Arriva ce qui arriva, il fut cotisé par le fisc et les tribunaux ont eu à se pencher sur la nature du contrat le liant à la CLP parce que le médecin a contesté vigoureusement les cotisations.

Questions en litige

Code civil du Québec et common law

Parmi les questions en litige se trouvait celle reliée au droit applicable. Le Code civil du Québec contient des articles se rapportant aux notions de contrat d’entreprise et de contrat d’emploi. Dans les autres provinces du Canada, ce sont les règles de la common law qui s’appliquent. La Cour fédérale a une fois de plus reconnu le principe de complémentarité du droit civil québécois au droit fédéral lorsque les conditions de l’article 8.1 de la Loi d’interprétation L.R.C. (1985), c. I-21 sont rencontrées. Théoriquement, cela pourrait entraîner des différences de traitement entre les justiciables des différentes provinces du Canada, mais la Cour a démontré qu’il y avait de grandes similitudes entre les règles du Code civil et celles de la common law quoiqu’au plan conceptuel, l’approche différait.

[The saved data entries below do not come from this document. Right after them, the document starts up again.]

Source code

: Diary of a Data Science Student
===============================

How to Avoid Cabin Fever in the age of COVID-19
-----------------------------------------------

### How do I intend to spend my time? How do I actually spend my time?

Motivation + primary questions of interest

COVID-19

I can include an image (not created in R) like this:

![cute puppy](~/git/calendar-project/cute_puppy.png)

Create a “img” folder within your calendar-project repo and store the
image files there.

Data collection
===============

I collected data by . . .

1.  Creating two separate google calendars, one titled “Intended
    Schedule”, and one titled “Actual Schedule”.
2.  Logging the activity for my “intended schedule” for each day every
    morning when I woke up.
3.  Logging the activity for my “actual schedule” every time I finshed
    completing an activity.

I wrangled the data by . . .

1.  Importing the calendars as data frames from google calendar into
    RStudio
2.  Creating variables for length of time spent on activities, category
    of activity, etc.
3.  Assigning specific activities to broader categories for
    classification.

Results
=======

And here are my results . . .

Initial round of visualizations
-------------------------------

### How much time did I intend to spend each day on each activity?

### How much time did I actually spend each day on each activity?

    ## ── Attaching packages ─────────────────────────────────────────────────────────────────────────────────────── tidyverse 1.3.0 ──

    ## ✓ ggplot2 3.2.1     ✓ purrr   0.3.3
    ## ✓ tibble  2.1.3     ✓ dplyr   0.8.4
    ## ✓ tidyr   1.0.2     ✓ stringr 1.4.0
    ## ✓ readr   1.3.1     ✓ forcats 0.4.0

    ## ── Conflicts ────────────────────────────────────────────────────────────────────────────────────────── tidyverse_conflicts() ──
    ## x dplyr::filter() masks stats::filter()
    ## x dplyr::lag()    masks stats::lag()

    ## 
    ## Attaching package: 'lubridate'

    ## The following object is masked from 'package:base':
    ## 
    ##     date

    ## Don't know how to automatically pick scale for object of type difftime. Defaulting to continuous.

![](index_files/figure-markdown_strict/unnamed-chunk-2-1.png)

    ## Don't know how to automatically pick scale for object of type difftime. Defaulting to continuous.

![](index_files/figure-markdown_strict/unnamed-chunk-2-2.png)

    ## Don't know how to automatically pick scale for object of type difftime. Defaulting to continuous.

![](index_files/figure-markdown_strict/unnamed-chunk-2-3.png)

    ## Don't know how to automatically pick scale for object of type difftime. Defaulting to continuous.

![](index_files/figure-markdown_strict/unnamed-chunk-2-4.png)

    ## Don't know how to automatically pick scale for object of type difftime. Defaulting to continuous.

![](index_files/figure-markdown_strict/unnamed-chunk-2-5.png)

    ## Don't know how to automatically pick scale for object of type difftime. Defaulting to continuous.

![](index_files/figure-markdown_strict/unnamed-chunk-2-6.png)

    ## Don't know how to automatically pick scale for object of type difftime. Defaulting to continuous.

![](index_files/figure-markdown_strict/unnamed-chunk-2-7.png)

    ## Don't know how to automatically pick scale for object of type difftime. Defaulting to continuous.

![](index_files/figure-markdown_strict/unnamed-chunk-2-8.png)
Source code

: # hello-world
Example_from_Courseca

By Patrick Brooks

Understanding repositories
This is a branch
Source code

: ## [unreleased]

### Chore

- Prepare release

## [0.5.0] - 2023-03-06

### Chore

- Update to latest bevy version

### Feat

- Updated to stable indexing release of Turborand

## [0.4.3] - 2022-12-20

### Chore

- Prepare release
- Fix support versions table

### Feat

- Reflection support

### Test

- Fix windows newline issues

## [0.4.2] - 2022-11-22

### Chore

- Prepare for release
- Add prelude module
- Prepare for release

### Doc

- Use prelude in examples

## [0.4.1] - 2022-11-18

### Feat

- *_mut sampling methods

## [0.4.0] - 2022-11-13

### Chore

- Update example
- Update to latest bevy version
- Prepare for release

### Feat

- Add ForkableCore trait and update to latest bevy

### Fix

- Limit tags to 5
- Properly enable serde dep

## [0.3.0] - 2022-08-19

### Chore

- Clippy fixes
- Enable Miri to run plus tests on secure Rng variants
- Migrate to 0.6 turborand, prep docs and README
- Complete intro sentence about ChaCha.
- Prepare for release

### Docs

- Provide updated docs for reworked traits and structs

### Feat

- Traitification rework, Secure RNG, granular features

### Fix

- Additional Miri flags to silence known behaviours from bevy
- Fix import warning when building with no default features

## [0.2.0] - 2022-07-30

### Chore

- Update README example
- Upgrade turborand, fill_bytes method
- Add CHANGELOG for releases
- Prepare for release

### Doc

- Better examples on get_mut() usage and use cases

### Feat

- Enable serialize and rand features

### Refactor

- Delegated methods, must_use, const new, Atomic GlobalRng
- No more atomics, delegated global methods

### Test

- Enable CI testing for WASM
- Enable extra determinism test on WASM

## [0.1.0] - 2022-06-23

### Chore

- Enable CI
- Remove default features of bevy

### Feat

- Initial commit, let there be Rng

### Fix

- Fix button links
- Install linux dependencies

Les critères de distinction

Le Code civil stipule à l’article 2085 :

  • 2085. Le contrat de travail est celui par lequel une personne, le salarié, s’oblige, pour un temps limité et moyennant rémunération, à effectuer un travail sous la direction ou le contrôle d’une autre personne, l’employeur.

Les articles 2098 et 2099 se lisent ainsi :

  • 2098. Le contrat d’entreprise ou de service est celui par lequel une personne, selon le cas l’entrepreneur ou le prestataire de services, s’engage envers une autre personne, le client, à réaliser un ouvrage matériel ou intellectuel ou à fournir un service moyennant un prix que le client s’oblige à lui payer.
  • 2099. L’entrepreneur ou le prestataire de services a le libre choix des moyens d’exécution du contrat et il n’existe entre lui et le client aucun lien de subordination quant à son exécution. Pour le contrat de travail, la notion de contrôle et de direction de la part de l’employeur est importante. Pour le contrat d’entreprise, l’absence de lien de subordination importe.

Contrôle et direction

Dans le cas d’un travail très spécialisé, il faut interpréter à l’aide de différents critères la notion de contrôle et de direction. Ce n’est pas parce qu’un chercheur de haut niveau est le seul à bien comprendre ses travaux qu’il ne peut être employé. On recherchera alors des indices comme : « présence obligatoire à un lieu de travail, assignation plus ou moins régulière du travail, imposition de règles de conduite ou de comportement, exigence de rapports d’activité, contrôle de la quantité ou de la qualité de la prestation, etc. »1. Autrement dit, ce qui est la « marque d’un contrat de travail, ce n’est pas le fait que la direction ou le contrôle a été exercé effectivement par l’employeur  (la notion stricte ou classique), mais le fait qu’il avait le droit de l’exercer (la notion élargie) »2.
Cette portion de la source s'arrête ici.